EXERCISE REQUIREMENTS: Retrieve every line of the data holding the word "link".
---------- TASK MATERIAL
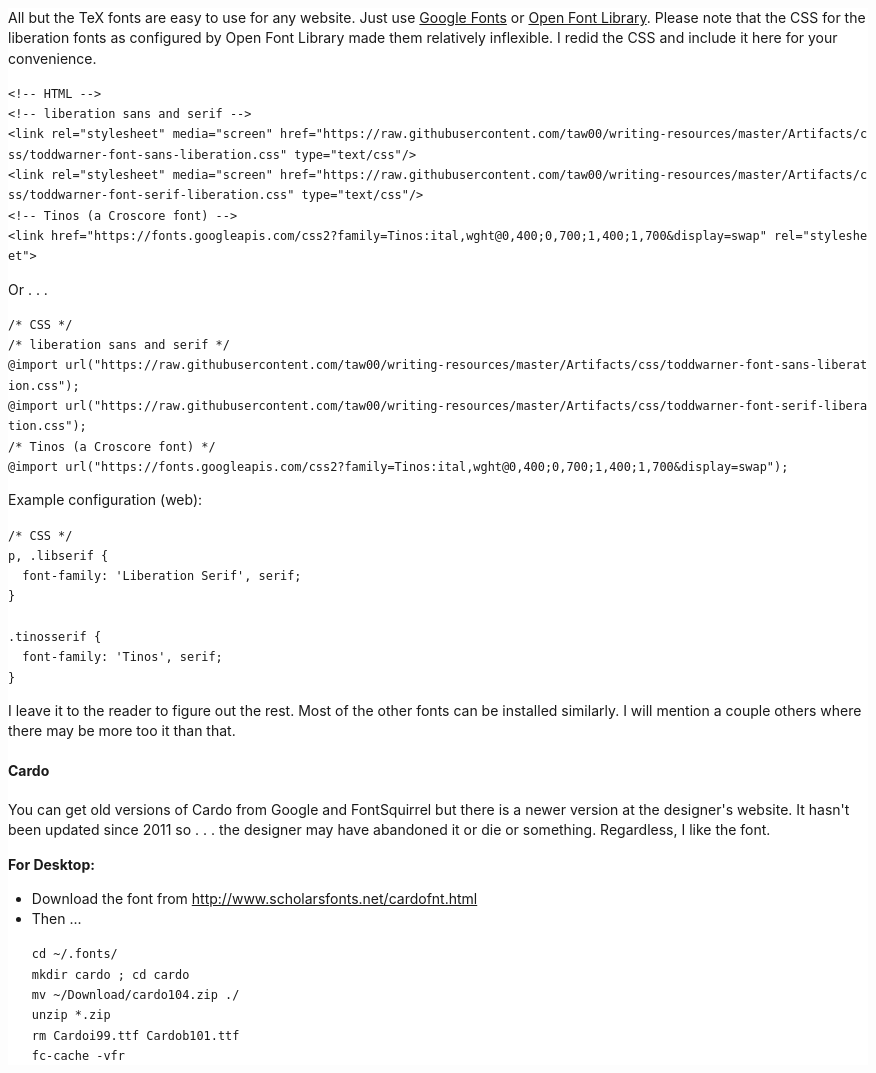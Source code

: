 All but the TeX fonts are easy to use for any website. Just use [Google Fonts](https://fonts.google.com/) or [Open Font Library](https://fontlibrary.org/). Please note that the CSS for the liberation fonts as configured by Open Font Library made them relatively inflexible. I redid the CSS and include it here for your convenience.

```
<!-- HTML -->
<!-- liberation sans and serif -->
<link rel="stylesheet" media="screen" href="https://raw.githubusercontent.com/taw00/writing-resources/master/Artifacts/css/toddwarner-font-sans-liberation.css" type="text/css"/>
<link rel="stylesheet" media="screen" href="https://raw.githubusercontent.com/taw00/writing-resources/master/Artifacts/css/toddwarner-font-serif-liberation.css" type="text/css"/>
<!-- Tinos (a Croscore font) -->
<link href="https://fonts.googleapis.com/css2?family=Tinos:ital,wght@0,400;0,700;1,400;1,700&display=swap" rel="stylesheet">
```

Or . . .

```
/* CSS */
/* liberation sans and serif */
@import url("https://raw.githubusercontent.com/taw00/writing-resources/master/Artifacts/css/toddwarner-font-sans-liberation.css");
@import url("https://raw.githubusercontent.com/taw00/writing-resources/master/Artifacts/css/toddwarner-font-serif-liberation.css");
/* Tinos (a Croscore font) */
@import url("https://fonts.googleapis.com/css2?family=Tinos:ital,wght@0,400;0,700;1,400;1,700&display=swap");
```

Example configuration (web):
```
/* CSS */
p, .libserif {
  font-family: 'Liberation Serif', serif;
}

.tinosserif {
  font-family: 'Tinos', serif;
}
```

I leave it to the reader to figure out the rest. Most of the other fonts can be installed similarly. I will mention a couple others where there may be more too it than that.





#### Cardo

You can get old versions of Cardo from Google and FontSquirrel but there is a newer version at the designer's website. It hasn't been updated since 2011 so .&nbsp;.&nbsp;. the designer may have abandoned it or die or something. Regardless, I like the font.

**For Desktop:**
* Download the font from http://www.scholarsfonts.net/cardofnt.html
* Then ...  
  ```
  cd ~/.fonts/
  mkdir cardo ; cd cardo
  mv ~/Download/cardo104.zip ./
  unzip *.zip
  rm Cardoi99.ttf Cardob101.ttf
  fc-cache -vfr
  ```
--------------------
REPLY:
<link rel="stylesheet" media="screen" href="https://raw.githubusercontent.com/taw00/writing-resources/master/Artifacts/css/toddwarner-font-sans-liberation.css" type="text/css"/>
<link rel="stylesheet" media="screen" href="https://raw.githubusercontent.com/taw00/writing-resources/master/Artifacts/css/toddwarner-font-serif-liberation.css" type="text/css"/>
<link href="https://fonts.googleapis.com/css2?family=Tinos:ital,wght@0,400;0,700;1,400;1,700&display=swap" rel="stylesheet">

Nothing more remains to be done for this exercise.